For reading time, Calvin started reading The Complete Worst-case Scenario Survival Handbook. I was amused when Calvin pointed out that it had a section on Flu Pandemic. With the exception of masks2, the advice was exactly what everyone was recommending for the COVID-19 situation. I find it particularly amusing to see such a relevant section since previously Calvin had been reading about how to escape an alien abduction.

Thursday was Calvin’s birthday. Not good timing for a birthday. I decided to take the day off work and not require Calvin to do any school work. Instead, I tried to make the day as decadent as possible. We started the day with Chocolate waffles, topped with Nutella, whipped cream, and strawberries. After breakfast, we started watching the original Star Wars trilogy and had pizza for lunch. I had forgotten Calvin had coding class, which he wanted to attend, so he took a break from Star Wars for that. We we had a supper of fruit salad and cake and ended the evening by finishing up the original Star Wars trilogy. While I’m sure it’s not the birthday Calvin would have preferred, he seemed reasonably content with it.

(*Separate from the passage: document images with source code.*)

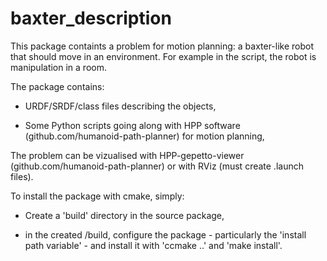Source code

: # baxter_description

This package containts a problem for motion planning: a baxter-like robot 
that should move in an environment. For example in the script, the robot is 
manipulation in a room.

The package contains:

  - URDF/SRDF/class files describing the objects,
 
  - Some Python scripts going along with HPP software (github.com/humanoid-path-planner) for motion planning,

The problem can be vizualised with HPP-gepetto-viewer (github.com/humanoid-path-planner) 
or with RViz (must create .launch files).

To install the package with cmake, simply:

  - Create a 'build' directory in the source package,
  
  - in the created /build, configure the package - particularly the 'install path variable' - and install it 
  with 'ccmake ..' and 'make install'.
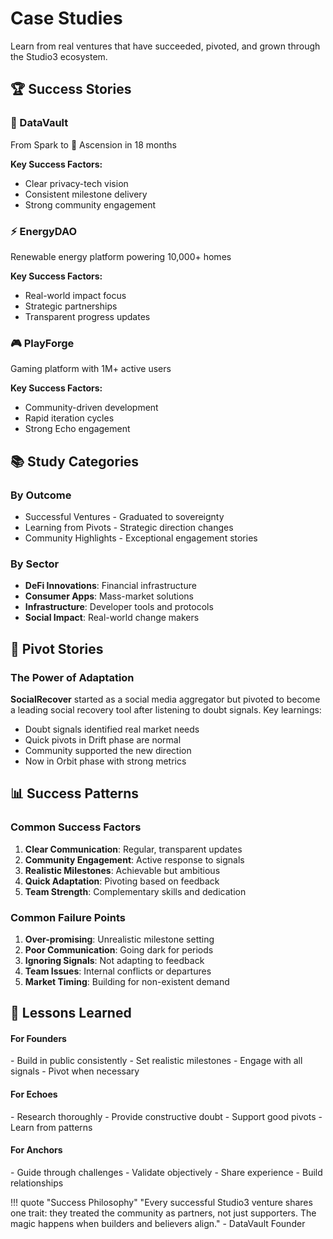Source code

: # Case Studies

Learn from real ventures that have succeeded, pivoted, and grown through the Studio3 ecosystem.

## 🏆 Success Stories

<div class="grid">
<div class="arena-card" markdown="1">
<h3>🚀 DataVault</h3>
<p>From Spark to <span class="phase-indicator phase-ascension">🏅 Ascension</span> in 18 months</p>
<p><strong>Key Success Factors:</strong></p>
<ul>
<li>Clear privacy-tech vision</li>
<li>Consistent milestone delivery</li>
<li>Strong community engagement</li>
</ul>
</div>

<div class="arena-card" markdown="1">
<h3>⚡ EnergyDAO</h3>
<p>Renewable energy platform powering 10,000+ homes</p>
<p><strong>Key Success Factors:</strong></p>
<ul>
<li>Real-world impact focus</li>
<li>Strategic partnerships</li>
<li>Transparent progress updates</li>
</ul>
</div>

<div class="arena-card" markdown="1">
<h3>🎮 PlayForge</h3>
<p>Gaming platform with 1M+ active users</p>
<p><strong>Key Success Factors:</strong></p>
<ul>
<li>Community-driven development</li>
<li>Rapid iteration cycles</li>
<li>Strong Echo engagement</li>
</ul>
</div>
</div>

## 📚 Study Categories

### By Outcome
- Successful Ventures - Graduated to sovereignty
- Learning from Pivots - Strategic direction changes
- Community Highlights - Exceptional engagement stories

### By Sector
- **DeFi Innovations**: Financial infrastructure
- **Consumer Apps**: Mass-market solutions
- **Infrastructure**: Developer tools and protocols
- **Social Impact**: Real-world change makers

## 🔄 Pivot Stories

<div class="arena-card" markdown="1">
<h3>The Power of Adaptation</h3>

**SocialRecover** started as a social media aggregator but pivoted to become a leading social recovery tool after listening to doubt signals. Key learnings:

- Doubt signals identified real market needs
- Quick pivots in Drift phase are normal
- Community supported the new direction
- Now in Orbit phase with strong metrics
</div>

## 📊 Success Patterns

### Common Success Factors

1. **Clear Communication**: Regular, transparent updates
2. **Community Engagement**: Active response to signals
3. **Realistic Milestones**: Achievable but ambitious
4. **Quick Adaptation**: Pivoting based on feedback
5. **Team Strength**: Complementary skills and dedication

### Common Failure Points

1. **Over-promising**: Unrealistic milestone setting
2. **Poor Communication**: Going dark for periods
3. **Ignoring Signals**: Not adapting to feedback
4. **Team Issues**: Internal conflicts or departures
5. **Market Timing**: Building for non-existent demand

## 🌟 Lessons Learned

<div class="grid">
<div class="arena-card" markdown="1">
<h4>For Founders</h4>
- Build in public consistently
- Set realistic milestones
- Engage with all signals
- Pivot when necessary
</div>

<div class="arena-card" markdown="1">
<h4>For Echoes</h4>
- Research thoroughly
- Provide constructive doubt
- Support good pivots
- Learn from patterns
</div>

<div class="arena-card" markdown="1">
<h4>For Anchors</h4>
- Guide through challenges
- Validate objectively
- Share experience
- Build relationships
</div>
</div>

!!! quote "Success Philosophy"
    "Every successful Studio3 venture shares one trait: they treated the community as partners, not just supporters. The magic happens when builders and believers align." - DataVault Founder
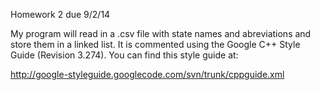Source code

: Homework 2 due 9/2/14

My program will read in a .csv file with state names and abreviations and store them in a linked list. 
It is commented using the Google C++ Style Guide (Revision 3.274). 
You can find this style guide at: 

http://google-styleguide.googlecode.com/svn/trunk/cppguide.xml
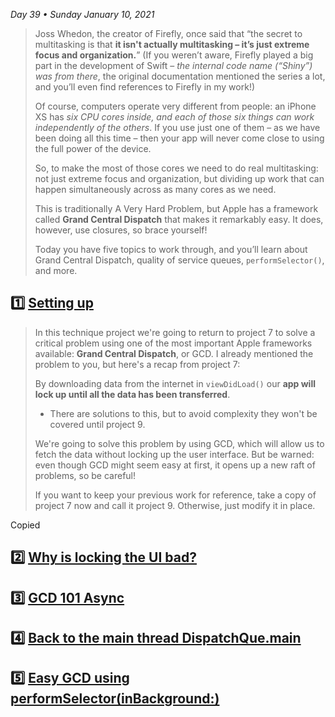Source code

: *Day 39 • Sunday January 10, 2021*

>Joss Whedon, the creator of Firefly, once said that “the secret to multitasking is that **it isn't actually multitasking – it’s just extreme focus and organization.**” (If you weren’t aware, Firefly played a big part in the development of Swift – *the internal code name (“Shiny”) was from there*, the original documentation mentioned the series a lot, and you’ll even find references to Firefly in my work!)
>
>Of course, computers operate very different from people: an iPhone XS has *six CPU cores inside, and each of those six things can work independently of the others*. If you use just one of them – as we have been doing all this time – then your app will never come close to using the full power of the device.
>
>So, to make the most of those cores we need to do real multitasking: not just extreme focus and organization, but dividing up work that can happen simultaneously across as many cores as we need.
>
>This is traditionally A Very Hard Problem, but Apple has a framework called **Grand Central Dispatch** that makes it remarkably easy. It does, however, use closures, so brace yourself!
>
>Today you have five topics to work through, and you’ll learn about Grand Central Dispatch, quality of service queues, `performSelector()`, and more.

## :one:  [Setting up](https://www.hackingwithswift.com/read/9/1/setting-up) 

>In this technique project we're going to return to project 7 to solve a critical problem using one of the most important Apple frameworks available: **Grand Central Dispatch**, or GCD. I already mentioned the problem to you, but here's a recap from project 7:
>
>By downloading data from the internet in `viewDidLoad()` our **app will lock up until all the data has been transferred**. 
>* There are solutions to this, but to avoid complexity they won't be covered until project 9.
>
>We're going to solve this problem by using GCD, which will allow us to fetch the data without locking up the user interface. But be warned: even though GCD might seem easy at first, it opens up a new raft of problems, so be careful!
>
>If you want to keep your previous work for reference, take a copy of project 7 now and call it project 9. Otherwise, just modify it in place.

Copied

## :two:  [Why is locking the UI bad?](https://www.hackingwithswift.com/read/9/2/why-is-locking-the-ui-bad) 

## :three:  [GCD 101 Async](https://www.hackingwithswift.com/read/9/3/gcd-101-async) 

## :four:  [Back to the main thread DispatchQue.main](https://www.hackingwithswift.com/read/9/4/back-to-the-main-thread-dispatchqueuemain) 

## :five:  [Easy GCD using performSelector(inBackground:)](https://www.hackingwithswift.com/read/9/5/easy-gcd-using-performselectorinbackground) 
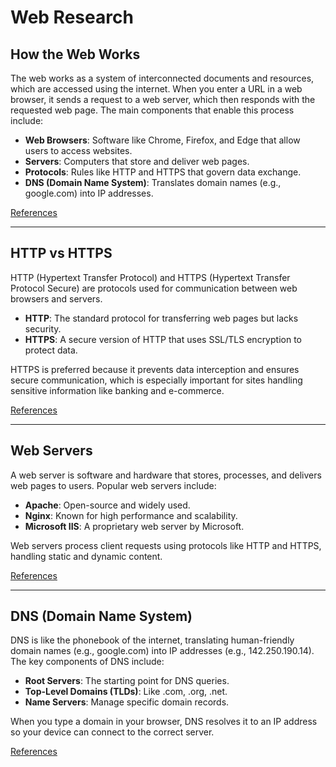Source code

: # Web Research

## How the Web Works

The web works as a system of interconnected documents and resources, which are accessed using the internet. When you enter a URL in a web browser, it sends a request to a web server, which then responds with the requested web page. The main components that enable this process include:

- **Web Browsers**: Software like Chrome, Firefox, and Edge that allow users to access websites.
- **Servers**: Computers that store and deliver web pages.
- **Protocols**: Rules like HTTP and HTTPS that govern data exchange.
- **DNS (Domain Name System)**: Translates domain names (e.g., google.com) into IP addresses.

[References](https://developer.mozilla.org/en-US/docs/Learn/Getting_started_with_the_web/How_the_Web_works)

---

## HTTP vs HTTPS

HTTP (Hypertext Transfer Protocol) and HTTPS (Hypertext Transfer Protocol Secure) are protocols used for communication between web browsers and servers.

- **HTTP**: The standard protocol for transferring web pages but lacks security.
- **HTTPS**: A secure version of HTTP that uses SSL/TLS encryption to protect data.

HTTPS is preferred because it prevents data interception and ensures secure communication, which is especially important for sites handling sensitive information like banking and e-commerce.

[References](https://www.cloudflare.com/learning/ssl/why-is-http-not-secure/)

---

## Web Servers

A web server is software and hardware that stores, processes, and delivers web pages to users. Popular web servers include:

- **Apache**: Open-source and widely used.
- **Nginx**: Known for high performance and scalability.
- **Microsoft IIS**: A proprietary web server by Microsoft.

Web servers process client requests using protocols like HTTP and HTTPS, handling static and dynamic content.

[References](https://developer.mozilla.org/en-US/docs/Learn/Common_questions/Web_mechanics/What_is_a_web_server)

---

## DNS (Domain Name System)

DNS is like the phonebook of the internet, translating human-friendly domain names (e.g., google.com) into IP addresses (e.g., 142.250.190.14). The key components of DNS include:

- **Root Servers**: The starting point for DNS queries.
- **Top-Level Domains (TLDs)**: Like .com, .org, .net.
- **Name Servers**: Manage specific domain records.

When you type a domain in your browser, DNS resolves it to an IP address so your device can connect to the correct server.

[References](https://www.cloudflare.com/learning/dns/what-is-dns/)
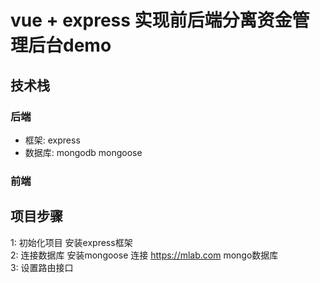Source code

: # vue + express 实现前后端分离资金管理后台demo

## 技术栈

### 后端 
- 框架: express
- 数据库: mongodb mongoose 

### 前端



## 项目步骤

1: 初始化项目 安装express框架  
2: 连接数据库 安装mongoose 连接 https://mlab.com mongo数据库  
3: 设置路由接口 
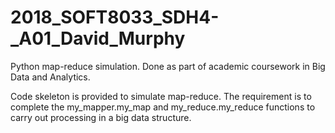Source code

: # 2018_SOFT8033_SDH4-_A01_David_Murphy

Python map-reduce simulation. Done as part of academic coursework in Big Data and Analytics.

Code skeleton is provided to simulate map-reduce. The requirement is to complete the my_mapper.my_map and my_reduce.my_reduce functions to
carry out processing in a big data structure.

Calvin and Julian eating chocolate waffles.

While I had been wrestling with figuring out how to make school work for Calvin, our au pair had been trying to figure out how to keep Julian entertained. Initially, they had been going to the playground but Seattle had made playgrounds off-limits the prior weekend. I invited him on my walks, and he’d come occasionally, but that still left a lot of time when Jaeger, Calvin, and I were occupied. He did a couple of FaceTime chats with his cousin. Our au pair also ended up playing what looked like endless Catan Junior games with Julian. I inquired of a mom’s group what other games we might try and ordered Sleeping Queens as well as Ticket to Ride: First Journey.

The Fourth Week
The Seattle School District had been very leery of providing online education during the school closure due to equity issues. In practice, this seems to have meant that how much education support was happening was very dependent on the school/teacher. On March 23, The Office of Superintendent of Public Instruction (OSPI) released revised guidelines saying that education had to continue during the closure. The Seattle School District came up with a plan that involved online education for those that were able and paper packets and TV lectures for those that were not. Calvin was quite miffed to discover that learning up to this point had been somewhat optional.

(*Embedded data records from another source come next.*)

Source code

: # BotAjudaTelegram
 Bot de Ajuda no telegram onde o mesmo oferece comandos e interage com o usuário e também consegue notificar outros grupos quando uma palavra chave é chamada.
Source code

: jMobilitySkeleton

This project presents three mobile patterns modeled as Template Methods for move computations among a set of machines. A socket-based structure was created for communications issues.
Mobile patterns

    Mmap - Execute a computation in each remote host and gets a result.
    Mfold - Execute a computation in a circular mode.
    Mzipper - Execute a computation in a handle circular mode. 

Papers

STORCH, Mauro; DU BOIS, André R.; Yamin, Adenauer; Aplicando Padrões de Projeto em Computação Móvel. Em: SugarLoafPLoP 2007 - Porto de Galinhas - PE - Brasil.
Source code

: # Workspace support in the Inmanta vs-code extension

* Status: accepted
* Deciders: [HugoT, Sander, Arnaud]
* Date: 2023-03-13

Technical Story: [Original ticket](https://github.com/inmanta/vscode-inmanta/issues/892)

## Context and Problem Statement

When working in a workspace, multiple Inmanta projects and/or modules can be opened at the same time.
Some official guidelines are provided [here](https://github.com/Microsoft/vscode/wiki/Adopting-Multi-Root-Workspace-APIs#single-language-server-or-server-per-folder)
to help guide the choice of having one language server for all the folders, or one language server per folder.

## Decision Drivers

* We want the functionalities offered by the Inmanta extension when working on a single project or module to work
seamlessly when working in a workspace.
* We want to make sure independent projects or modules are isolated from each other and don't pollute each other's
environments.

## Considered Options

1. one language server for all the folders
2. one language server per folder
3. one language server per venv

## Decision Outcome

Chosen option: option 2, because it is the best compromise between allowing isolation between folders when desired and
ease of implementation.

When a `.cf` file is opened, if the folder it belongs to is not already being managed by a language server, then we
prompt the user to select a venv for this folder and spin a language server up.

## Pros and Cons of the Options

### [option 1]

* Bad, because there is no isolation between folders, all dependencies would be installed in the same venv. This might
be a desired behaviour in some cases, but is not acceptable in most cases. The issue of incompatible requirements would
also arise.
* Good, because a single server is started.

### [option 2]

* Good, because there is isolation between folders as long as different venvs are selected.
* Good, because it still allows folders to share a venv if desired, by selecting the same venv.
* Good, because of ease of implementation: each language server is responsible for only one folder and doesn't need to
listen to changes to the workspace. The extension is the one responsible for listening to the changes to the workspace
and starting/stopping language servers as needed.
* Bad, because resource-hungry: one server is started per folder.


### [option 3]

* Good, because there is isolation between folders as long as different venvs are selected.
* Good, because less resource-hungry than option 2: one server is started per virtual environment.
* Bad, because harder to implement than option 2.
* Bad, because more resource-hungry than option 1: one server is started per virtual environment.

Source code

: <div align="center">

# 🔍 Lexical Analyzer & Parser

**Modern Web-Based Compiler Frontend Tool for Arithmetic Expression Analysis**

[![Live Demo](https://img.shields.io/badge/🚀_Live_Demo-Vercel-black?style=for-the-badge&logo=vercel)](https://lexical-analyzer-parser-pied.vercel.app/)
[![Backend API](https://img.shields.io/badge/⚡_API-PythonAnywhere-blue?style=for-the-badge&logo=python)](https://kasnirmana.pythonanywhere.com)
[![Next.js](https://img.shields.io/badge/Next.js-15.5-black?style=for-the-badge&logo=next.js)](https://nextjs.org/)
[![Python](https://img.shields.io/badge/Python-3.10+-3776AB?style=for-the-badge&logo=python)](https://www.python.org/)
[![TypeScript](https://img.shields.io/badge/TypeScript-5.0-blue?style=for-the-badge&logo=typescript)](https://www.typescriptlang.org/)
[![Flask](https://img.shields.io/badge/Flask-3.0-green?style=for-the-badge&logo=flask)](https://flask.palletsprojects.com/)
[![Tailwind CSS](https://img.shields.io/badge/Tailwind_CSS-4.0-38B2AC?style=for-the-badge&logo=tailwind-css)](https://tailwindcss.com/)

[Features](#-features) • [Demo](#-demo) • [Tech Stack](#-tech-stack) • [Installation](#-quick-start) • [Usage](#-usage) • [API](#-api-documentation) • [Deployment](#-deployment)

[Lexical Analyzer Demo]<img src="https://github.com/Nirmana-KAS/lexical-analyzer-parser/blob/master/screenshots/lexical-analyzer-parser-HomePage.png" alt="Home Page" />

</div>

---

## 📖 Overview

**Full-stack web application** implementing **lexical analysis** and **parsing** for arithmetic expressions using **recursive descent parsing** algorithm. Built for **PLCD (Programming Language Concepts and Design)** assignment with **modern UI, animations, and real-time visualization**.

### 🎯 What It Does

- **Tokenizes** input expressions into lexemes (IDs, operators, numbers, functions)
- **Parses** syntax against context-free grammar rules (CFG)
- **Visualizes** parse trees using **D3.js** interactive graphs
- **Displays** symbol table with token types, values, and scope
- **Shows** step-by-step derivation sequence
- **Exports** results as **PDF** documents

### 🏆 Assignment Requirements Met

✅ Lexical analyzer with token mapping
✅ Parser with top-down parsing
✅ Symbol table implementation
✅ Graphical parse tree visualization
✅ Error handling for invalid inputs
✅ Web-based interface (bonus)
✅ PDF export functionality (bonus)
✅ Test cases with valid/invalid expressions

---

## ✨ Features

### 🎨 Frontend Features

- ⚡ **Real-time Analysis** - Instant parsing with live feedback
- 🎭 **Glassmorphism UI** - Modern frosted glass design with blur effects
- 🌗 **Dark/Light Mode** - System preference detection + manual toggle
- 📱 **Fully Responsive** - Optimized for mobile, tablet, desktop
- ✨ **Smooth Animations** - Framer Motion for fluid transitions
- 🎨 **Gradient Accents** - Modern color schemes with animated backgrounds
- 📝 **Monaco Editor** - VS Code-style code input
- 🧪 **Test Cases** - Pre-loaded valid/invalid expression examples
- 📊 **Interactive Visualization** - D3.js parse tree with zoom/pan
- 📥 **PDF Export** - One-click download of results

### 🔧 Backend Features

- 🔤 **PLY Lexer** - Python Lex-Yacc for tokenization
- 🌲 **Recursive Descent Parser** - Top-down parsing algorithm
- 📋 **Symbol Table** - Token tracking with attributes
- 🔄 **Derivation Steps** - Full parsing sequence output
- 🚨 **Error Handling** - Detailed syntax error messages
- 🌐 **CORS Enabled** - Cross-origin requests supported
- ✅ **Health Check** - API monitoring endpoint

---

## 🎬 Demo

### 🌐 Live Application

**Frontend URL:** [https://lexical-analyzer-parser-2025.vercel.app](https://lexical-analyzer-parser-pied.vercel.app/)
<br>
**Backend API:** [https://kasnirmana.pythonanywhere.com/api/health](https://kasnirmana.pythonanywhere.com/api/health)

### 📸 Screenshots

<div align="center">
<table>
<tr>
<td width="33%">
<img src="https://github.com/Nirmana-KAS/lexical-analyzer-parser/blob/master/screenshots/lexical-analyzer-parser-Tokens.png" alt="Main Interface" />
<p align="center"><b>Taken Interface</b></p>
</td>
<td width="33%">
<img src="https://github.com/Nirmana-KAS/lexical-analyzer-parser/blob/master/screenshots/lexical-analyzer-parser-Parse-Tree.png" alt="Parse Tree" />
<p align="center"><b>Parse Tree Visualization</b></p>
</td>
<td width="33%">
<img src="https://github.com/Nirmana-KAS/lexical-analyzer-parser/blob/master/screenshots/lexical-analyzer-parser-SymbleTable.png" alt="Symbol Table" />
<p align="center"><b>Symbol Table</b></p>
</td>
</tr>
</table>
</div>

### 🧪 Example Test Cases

From our perspective, the school district’s change of plans didn’t really affect Calvin’s classes. His teacher was already doing roughly what they were recommending so she just made a few tweaks. The one big difference I noticed is that with so many users Schoology was much slower and was obviously having capacity issues. I tried having Calvin listen to a couple of the district recorded sessions. The teachers obviously were trying very hard, and I thought the production quality was pretty decent. However, Calvin didn’t find it engaging at all so I eventually gave up.

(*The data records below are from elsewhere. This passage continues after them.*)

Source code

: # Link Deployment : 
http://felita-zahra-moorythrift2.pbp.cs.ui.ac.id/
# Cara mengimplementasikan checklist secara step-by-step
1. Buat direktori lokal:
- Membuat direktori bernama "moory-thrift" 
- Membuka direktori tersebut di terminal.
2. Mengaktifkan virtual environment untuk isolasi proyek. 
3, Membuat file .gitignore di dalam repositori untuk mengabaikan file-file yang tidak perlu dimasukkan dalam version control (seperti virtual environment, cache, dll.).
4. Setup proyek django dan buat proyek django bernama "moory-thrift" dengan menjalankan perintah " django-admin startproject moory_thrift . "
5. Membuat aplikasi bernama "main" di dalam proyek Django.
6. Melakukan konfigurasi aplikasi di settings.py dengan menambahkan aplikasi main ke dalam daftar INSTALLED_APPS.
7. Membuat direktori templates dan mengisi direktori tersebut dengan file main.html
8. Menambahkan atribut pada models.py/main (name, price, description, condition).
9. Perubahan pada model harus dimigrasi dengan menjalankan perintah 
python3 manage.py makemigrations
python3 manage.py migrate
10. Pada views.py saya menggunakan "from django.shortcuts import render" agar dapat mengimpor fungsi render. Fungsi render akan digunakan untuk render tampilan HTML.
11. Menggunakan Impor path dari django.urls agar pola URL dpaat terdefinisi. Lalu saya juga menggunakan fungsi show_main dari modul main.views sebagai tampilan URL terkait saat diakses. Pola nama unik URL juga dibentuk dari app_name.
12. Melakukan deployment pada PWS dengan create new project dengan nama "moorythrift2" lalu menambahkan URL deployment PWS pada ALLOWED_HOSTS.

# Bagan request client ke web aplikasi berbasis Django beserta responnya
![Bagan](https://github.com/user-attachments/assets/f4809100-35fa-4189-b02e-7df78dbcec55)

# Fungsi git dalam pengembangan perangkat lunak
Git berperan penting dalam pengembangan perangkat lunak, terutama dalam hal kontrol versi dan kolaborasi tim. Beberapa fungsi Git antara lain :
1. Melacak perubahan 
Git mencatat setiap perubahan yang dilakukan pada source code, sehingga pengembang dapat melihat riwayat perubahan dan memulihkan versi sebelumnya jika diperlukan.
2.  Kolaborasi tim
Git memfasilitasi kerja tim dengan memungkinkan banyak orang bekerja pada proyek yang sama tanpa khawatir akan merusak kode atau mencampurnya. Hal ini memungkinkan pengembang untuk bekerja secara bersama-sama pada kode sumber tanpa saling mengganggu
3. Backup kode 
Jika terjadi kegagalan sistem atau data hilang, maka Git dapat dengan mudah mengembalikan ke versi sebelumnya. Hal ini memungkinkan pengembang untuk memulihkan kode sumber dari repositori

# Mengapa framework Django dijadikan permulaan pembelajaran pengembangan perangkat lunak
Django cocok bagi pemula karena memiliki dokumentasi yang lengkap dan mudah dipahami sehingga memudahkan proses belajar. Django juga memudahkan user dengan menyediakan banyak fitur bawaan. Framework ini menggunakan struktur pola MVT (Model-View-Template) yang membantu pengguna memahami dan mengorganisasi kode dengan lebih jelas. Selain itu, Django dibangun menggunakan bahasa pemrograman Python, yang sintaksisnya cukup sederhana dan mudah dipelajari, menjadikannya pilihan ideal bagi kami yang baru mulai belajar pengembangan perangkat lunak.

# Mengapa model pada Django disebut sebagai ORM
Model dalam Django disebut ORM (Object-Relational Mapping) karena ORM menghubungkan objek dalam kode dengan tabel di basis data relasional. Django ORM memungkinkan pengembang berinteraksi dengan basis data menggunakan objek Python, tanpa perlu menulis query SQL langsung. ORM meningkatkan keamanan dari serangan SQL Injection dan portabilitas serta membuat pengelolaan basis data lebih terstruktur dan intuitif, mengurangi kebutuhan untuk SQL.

For some of the school subjects, such as reading time, I required Calvin to spend the entire time doing the assigned task. However, for other school work that had more finite assignments, I let him do other things until it was time for the next school subject. Calvin spent most of this extra time, and much of his middle-of-the-day freetime, playing games on the Scratch website that other users had coded.

We continued to try to figure out how to make the Google Family Link do what we needed. One of the biggest problem was that regular YouTube was blocked and only YouTube Kids3 was available. This works fine for some things, such as the YouTube art videos his teacher was linking to. However, it worked less well for many other YouTube videos she suggested he watch. Our best work around was either to have him watch them on the iPad min, or to log out of his account and login to the Chromebook guest account.

The Fifth Week
One of the advantages of both Washington and California having school at home is that suddenly many Google parents were testing out Family Link. Monday morning Jaeger let me know that we should now be able to install the official Zoom extension in Calvin’s profile.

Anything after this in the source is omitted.